- Directed by: Mauro Mueller
- Written by: Mauro Mueller Jennie Allen
- Produced by: Björn Hering Mauro Mueller Timon Birkhofer David Figueroa García
- Starring: Philip Baker Hall Kerris Dorsey James Eckhouse Linda Park
- Cinematography: Andrea González Mereles
- Edited by: Steven Wilsey David Figueroa García
- Music by: Lucas Lechowski
- Production company: Fidelio Films
- Release date: 27 July 2018 (LA Shorts Fest);
- Running time: 14 minutes
- Countries: United States Switzerland Mexico
- Language: English

= Dear Chickens =

Dear Chickens is a short dramedy. The film's run time is 14 minutes. It was directed by Mauro Mueller, co-written by Mauro Mueller and Jennie Allen, produced by Björn Hering, Mauro Mueller, Timon Birkhofer, and David Figueroa García, and co-produced by Rocio Lopez. The film was shot by Mexican cinematographer Andrea González Mereles.
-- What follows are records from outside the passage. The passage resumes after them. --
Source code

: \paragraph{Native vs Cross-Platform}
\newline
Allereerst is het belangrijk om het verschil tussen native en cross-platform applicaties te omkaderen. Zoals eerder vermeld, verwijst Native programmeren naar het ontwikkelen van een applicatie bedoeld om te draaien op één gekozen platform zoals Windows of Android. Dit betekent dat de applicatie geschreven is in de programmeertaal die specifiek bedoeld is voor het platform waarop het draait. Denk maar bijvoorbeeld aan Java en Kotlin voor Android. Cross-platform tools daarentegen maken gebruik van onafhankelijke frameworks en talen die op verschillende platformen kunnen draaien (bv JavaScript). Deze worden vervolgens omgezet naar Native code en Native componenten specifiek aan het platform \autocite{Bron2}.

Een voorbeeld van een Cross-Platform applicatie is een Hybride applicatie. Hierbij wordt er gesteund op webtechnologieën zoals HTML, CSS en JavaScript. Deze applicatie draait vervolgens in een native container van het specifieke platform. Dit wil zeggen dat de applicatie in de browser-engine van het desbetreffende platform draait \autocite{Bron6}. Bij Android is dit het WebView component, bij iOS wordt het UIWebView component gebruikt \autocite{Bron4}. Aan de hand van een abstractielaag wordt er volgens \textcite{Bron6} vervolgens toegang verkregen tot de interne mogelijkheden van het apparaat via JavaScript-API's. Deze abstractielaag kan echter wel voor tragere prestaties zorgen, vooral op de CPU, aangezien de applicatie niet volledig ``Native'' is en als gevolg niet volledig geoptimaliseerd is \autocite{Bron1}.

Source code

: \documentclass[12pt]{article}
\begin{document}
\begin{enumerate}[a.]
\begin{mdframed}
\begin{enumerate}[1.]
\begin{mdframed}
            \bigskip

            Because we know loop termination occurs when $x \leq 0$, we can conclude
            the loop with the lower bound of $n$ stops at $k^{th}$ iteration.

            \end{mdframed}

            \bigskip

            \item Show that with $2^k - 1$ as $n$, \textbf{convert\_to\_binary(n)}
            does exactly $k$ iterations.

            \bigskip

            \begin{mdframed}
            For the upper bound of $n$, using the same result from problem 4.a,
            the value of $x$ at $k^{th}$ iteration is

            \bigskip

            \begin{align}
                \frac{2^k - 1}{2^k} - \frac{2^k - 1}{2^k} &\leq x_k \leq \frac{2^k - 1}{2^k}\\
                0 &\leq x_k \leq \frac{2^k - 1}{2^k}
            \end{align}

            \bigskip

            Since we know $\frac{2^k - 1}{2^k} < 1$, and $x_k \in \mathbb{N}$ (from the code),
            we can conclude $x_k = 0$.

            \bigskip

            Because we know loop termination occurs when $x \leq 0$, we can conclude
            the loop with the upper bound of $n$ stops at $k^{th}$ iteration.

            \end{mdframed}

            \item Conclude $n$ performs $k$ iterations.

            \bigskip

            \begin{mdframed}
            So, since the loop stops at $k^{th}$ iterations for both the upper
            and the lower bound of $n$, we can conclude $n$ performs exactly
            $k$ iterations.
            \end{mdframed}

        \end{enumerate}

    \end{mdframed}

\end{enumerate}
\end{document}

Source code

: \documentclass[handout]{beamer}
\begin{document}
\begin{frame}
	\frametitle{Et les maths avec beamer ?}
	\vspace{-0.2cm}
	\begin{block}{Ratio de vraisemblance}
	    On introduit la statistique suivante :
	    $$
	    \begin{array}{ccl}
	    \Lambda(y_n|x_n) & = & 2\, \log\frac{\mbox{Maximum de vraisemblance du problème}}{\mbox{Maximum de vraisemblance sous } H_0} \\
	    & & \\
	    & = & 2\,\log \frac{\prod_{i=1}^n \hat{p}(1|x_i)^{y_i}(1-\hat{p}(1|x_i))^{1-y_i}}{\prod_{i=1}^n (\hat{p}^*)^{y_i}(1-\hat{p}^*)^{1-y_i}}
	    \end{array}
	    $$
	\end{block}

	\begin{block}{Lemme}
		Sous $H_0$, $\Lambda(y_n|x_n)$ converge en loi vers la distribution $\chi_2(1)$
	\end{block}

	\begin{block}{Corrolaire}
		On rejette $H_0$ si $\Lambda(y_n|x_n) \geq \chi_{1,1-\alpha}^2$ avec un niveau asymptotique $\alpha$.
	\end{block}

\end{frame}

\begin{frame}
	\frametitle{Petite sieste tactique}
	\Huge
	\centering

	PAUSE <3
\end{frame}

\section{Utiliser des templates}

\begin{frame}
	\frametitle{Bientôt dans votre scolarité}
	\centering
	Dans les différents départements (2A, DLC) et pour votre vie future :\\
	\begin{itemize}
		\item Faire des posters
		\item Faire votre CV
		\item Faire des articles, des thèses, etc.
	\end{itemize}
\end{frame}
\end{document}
The short film qualified to the Academy Awards for Best Live Action Short Film in 2019.
The short film screened at various festivals including LA Shorts Fest in 2018, winning best actor for Philip Baker Hall, Zurich Film Festival as part of a series of films about cancer, FILMETS Badalona Film Festival (also winning best actor for Philip Baker Hall), Mexico Shortsfest 2019, HollyShorts Film Festival, and Pendance Film Festival in Toronto. This was Baker Hall's final film appearance before his death in 2022.

==Plot==
When a stubborn old man (Philip Baker Hall) and a fretful teenaged girl (Kerris Dorsey) are forced to share a hospital room, an unexpected friendship forms over their hatred of fake cheerfulness and bad hospital food. The film is a comedy-drama.

==Awards==
The film won best actor at LA Shorts Fest and Filmets Badalona Film Festival in Barcelona for Philip Baker Hall.

==Cast==
- Philip Baker Hall as Emil
- Kerris Dorsey as Nora
- James Eckhouse as Dr. Friedman
- Linda Park as Nurse Stephanie

==Release==
On 27 July 2018, the film had its world premiere at LA Shorts Fest in Los Angeles. The film had its European premiere at the Solothurn Film Festival in the short film competition section and in Mexico at Shortsfest in September 2018.